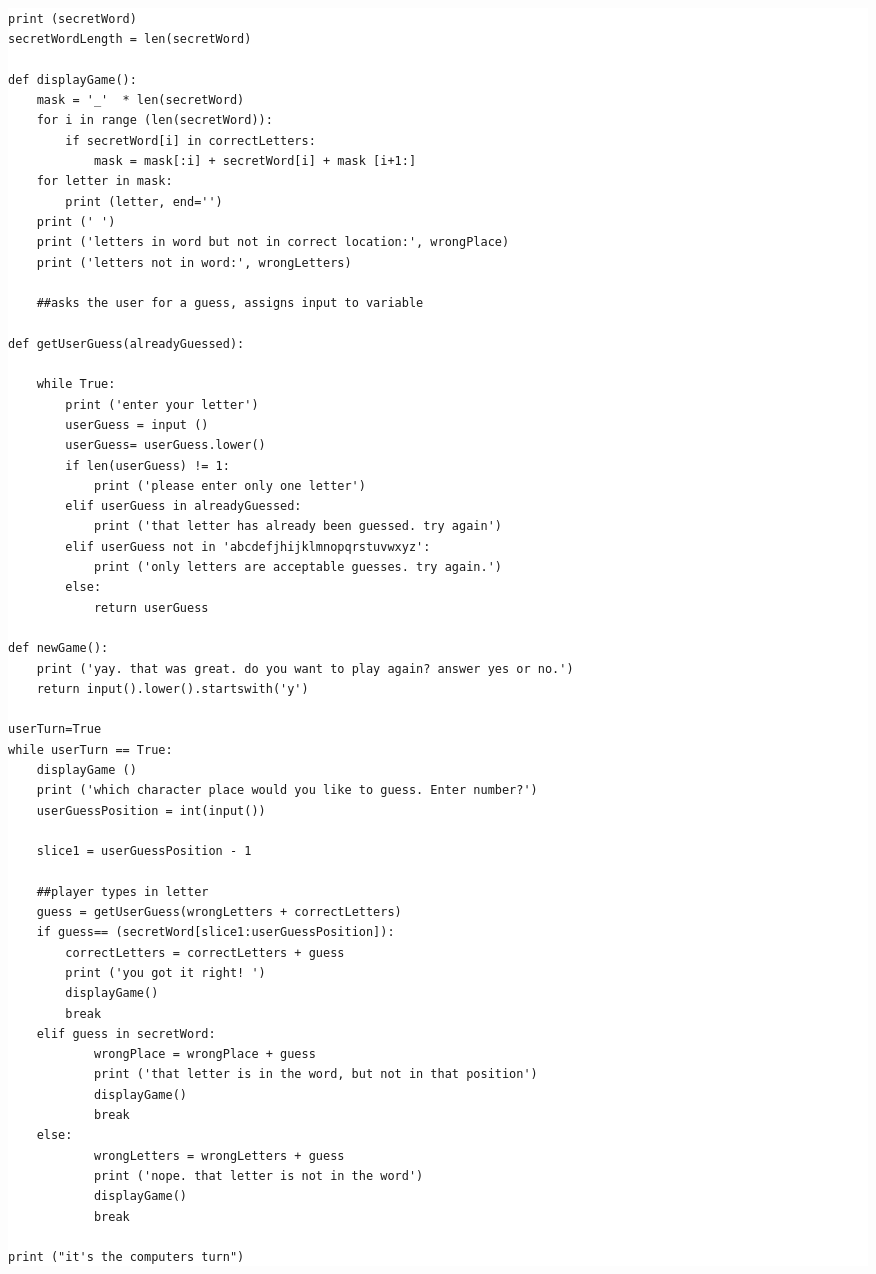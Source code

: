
 ```
print (secretWord)
secretWordLength = len(secretWord)

def displayGame():
    mask = '_'  * len(secretWord)
    for i in range (len(secretWord)):
        if secretWord[i] in correctLetters:
            mask = mask[:i] + secretWord[i] + mask [i+1:]
    for letter in mask:
        print (letter, end='')
    print (' ')
    print ('letters in word but not in correct location:', wrongPlace)
    print ('letters not in word:', wrongLetters)

    ##asks the user for a guess, assigns input to variable

def getUserGuess(alreadyGuessed):

    while True:
        print ('enter your letter')
        userGuess = input ()
        userGuess= userGuess.lower()
        if len(userGuess) != 1:
            print ('please enter only one letter')
        elif userGuess in alreadyGuessed:
            print ('that letter has already been guessed. try again')
        elif userGuess not in 'abcdefjhijklmnopqrstuvwxyz':
            print ('only letters are acceptable guesses. try again.')
        else:
            return userGuess

def newGame():
    print ('yay. that was great. do you want to play again? answer yes or no.')
    return input().lower().startswith('y')

userTurn=True     
while userTurn == True:
    displayGame ()
    print ('which character place would you like to guess. Enter number?')
    userGuessPosition = int(input())

    slice1 = userGuessPosition - 1  

    ##player types in letter
    guess = getUserGuess(wrongLetters + correctLetters)
    if guess== (secretWord[slice1:userGuessPosition]):
        correctLetters = correctLetters + guess
        print ('you got it right! ')
        displayGame()
        break
    elif guess in secretWord:
            wrongPlace = wrongPlace + guess 
            print ('that letter is in the word, but not in that position')
            displayGame()
            break
    else:
            wrongLetters = wrongLetters + guess
            print ('nope. that letter is not in the word')
            displayGame()
            break

print ("it's the computers turn")

```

» What you are asked to do
Across the data, find each line that has "secretWord" in it and copy that line.

» The answer
print (secretWord)
secretWordLength = len(secretWord)
    mask = '_'  * len(secretWord)
    for i in range (len(secretWord)):
        if secretWord[i] in correctLetters:
            mask = mask[:i] + secretWord[i] + mask [i+1:]
    if guess== (secretWord[slice1:userGuessPosition]):
    elif guess in secretWord:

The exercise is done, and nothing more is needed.